Hamburg - Zehntausende Fans haben die argentinische Fußball-Nationalmannschaft bei ihrer Ankunft in Buenos Aires frenetisch gefeiert. Die Fans forderten trotz des 0:4-Debakels im WM-Viertelfinale gegen Deutschland in Kapstadt den Verbleib von Nationaltrainer Diego Maradona und sangen unentwegt: "Geh nicht, Diego."
Der Mannschaftsbus brauchte für die sonst nur wenige Minuten dauernde Fahrt vom Flughafen zum Sitz des Verbandes Afa mehr als eine Stunde, um sich den Weg durch die jubelnden Menschenmassen zu bahnen. Maradona und die Spieler blieben im Bus und winkten ihren Anhängern zu.
Die Fans schwenkten Fahnen. Auf Plakaten war "Wir sind stolz auf euch" zu lesen. Ein Fan sagte: "Es ist bittersüß, wir haben alles gegeben und es hat nicht geklappt, aber wir hoffen, dass Diego und die Spieler eine weitere Chance bekommen.
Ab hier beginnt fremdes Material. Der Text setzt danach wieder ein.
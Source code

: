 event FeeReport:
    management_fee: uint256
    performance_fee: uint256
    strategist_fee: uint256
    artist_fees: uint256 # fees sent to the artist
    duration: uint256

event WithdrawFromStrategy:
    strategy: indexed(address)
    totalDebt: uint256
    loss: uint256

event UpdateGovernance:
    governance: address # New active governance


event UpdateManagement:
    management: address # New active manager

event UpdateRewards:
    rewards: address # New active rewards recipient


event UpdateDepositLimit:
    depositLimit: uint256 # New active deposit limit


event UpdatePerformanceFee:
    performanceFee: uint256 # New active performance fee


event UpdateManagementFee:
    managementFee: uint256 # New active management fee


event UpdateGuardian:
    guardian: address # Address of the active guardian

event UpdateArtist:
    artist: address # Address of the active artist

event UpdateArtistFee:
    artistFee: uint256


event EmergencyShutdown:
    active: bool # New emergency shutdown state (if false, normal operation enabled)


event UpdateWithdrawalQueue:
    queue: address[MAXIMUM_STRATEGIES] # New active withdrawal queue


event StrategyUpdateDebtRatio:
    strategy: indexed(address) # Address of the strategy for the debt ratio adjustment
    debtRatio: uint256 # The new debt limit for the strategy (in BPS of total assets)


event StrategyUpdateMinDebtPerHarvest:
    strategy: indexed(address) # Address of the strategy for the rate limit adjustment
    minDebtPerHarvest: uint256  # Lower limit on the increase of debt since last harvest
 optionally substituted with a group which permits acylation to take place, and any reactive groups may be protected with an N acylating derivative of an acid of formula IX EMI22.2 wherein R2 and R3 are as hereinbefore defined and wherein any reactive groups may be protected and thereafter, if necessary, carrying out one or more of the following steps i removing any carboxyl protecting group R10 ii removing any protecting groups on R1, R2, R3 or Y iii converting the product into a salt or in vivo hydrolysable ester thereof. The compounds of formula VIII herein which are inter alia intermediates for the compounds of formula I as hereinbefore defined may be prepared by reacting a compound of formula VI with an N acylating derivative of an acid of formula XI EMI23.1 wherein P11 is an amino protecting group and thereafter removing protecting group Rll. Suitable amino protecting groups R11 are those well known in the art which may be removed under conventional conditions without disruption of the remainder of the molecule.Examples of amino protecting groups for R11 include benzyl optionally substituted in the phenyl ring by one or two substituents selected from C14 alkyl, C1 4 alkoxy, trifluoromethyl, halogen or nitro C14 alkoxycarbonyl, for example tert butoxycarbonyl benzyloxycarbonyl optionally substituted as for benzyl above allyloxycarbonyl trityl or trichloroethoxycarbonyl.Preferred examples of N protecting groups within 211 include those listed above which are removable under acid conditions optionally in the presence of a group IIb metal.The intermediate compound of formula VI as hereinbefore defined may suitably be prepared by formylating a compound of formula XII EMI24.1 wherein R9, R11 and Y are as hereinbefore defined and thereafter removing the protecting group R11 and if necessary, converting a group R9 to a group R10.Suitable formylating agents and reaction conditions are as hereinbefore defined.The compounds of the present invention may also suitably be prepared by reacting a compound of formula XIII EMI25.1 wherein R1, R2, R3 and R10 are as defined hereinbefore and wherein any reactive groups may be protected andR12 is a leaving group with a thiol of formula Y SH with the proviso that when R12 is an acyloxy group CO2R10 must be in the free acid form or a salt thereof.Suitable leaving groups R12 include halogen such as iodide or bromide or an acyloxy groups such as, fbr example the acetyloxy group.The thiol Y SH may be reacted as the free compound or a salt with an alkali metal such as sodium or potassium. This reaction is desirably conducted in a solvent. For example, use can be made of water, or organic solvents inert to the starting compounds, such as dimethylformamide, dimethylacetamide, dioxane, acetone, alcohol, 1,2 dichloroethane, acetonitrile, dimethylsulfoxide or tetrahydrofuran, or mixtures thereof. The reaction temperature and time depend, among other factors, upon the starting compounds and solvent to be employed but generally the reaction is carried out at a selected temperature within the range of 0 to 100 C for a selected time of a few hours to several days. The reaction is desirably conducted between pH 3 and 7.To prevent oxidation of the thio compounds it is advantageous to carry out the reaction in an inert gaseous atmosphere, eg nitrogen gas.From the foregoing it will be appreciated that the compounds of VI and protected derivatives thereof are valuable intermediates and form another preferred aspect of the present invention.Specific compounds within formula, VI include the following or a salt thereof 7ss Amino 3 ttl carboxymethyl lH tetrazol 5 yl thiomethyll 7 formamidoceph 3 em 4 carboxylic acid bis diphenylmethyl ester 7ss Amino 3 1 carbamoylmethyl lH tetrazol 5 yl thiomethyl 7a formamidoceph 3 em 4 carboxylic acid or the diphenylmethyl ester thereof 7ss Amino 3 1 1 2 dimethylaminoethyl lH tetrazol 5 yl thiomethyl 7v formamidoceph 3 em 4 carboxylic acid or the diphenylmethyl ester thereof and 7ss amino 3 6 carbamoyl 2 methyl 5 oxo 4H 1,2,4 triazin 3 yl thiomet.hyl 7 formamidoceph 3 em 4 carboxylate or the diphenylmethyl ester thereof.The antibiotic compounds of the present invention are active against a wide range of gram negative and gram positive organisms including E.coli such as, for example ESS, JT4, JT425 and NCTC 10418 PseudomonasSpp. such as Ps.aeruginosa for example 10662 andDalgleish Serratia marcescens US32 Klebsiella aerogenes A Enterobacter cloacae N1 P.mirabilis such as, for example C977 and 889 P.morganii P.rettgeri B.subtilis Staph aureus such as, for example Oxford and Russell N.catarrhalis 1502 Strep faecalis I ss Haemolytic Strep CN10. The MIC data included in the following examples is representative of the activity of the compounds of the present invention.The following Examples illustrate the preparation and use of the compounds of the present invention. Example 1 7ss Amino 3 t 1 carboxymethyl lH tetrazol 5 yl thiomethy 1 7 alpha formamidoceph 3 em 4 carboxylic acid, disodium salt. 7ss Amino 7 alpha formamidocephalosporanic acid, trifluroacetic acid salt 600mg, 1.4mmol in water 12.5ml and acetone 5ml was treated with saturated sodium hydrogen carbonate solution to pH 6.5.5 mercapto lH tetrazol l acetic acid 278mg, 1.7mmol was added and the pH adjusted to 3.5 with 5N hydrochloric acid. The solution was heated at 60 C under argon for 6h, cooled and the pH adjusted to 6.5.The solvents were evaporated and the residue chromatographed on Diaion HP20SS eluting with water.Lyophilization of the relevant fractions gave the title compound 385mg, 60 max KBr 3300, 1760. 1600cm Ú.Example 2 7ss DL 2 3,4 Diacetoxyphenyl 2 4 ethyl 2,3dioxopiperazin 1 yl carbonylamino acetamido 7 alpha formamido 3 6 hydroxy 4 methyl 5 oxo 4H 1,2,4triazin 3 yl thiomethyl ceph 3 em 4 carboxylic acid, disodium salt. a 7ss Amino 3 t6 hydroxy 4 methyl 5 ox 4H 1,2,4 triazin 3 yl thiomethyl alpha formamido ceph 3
Sie haben sie sich verdient."
Maradonas Vertrag läuft bis Juli 2011. Allerdings hatte der ehemalige Weltklassespieler nach der Niederlage gegen Deutschland gesagt, er wolle erst mit seiner Familie über seine Zukunft sprechen. Zu seinem möglichen Abschied als Trainer hatte er sich nicht eindeutig geäußert. In dieser Frage hat Afa-Präsident Julio Grondona dem Vernehmen nach das letzte Wort. Sollte er Maradona kündigen, würde nach unbestätigten Informationen allerdings eine große Abfindungssumme fällig.
Argentinien hatte eine hervorragende WM-Vorrunde gespielt und sich in der Gruppe B souverän durchgesetzt. Nach einem 1:0 gegen Nigeria und einem 4:1 gegen Südkorea gewann Maradonas Team auch sein drittes Gruppenspiel gegen den damals noch von Otto Rehhagel trainierten ehemaligen Europameister Griechenland 2:0.
Aus im Viertelfinale gegen Deutschland
Auch das Achtelfinale gegen Mexiko hatten die "Albiceleste" 3:1 für sich entschieden. Doch im Viertelfinale gegen Deutschland (0:4) war für den vermeintlichen Turnierfavoriten Schluss. Maradona war nach der Niederlage sichtlich niedergeschlagen.
Bereits am Sonntag hatte Argentiniens südamerikanischer Rivale Brasilien nach dem Aus im Viertelfinale gegen die Niederlande (1:2)Trainer Carlos Dunga entlassen.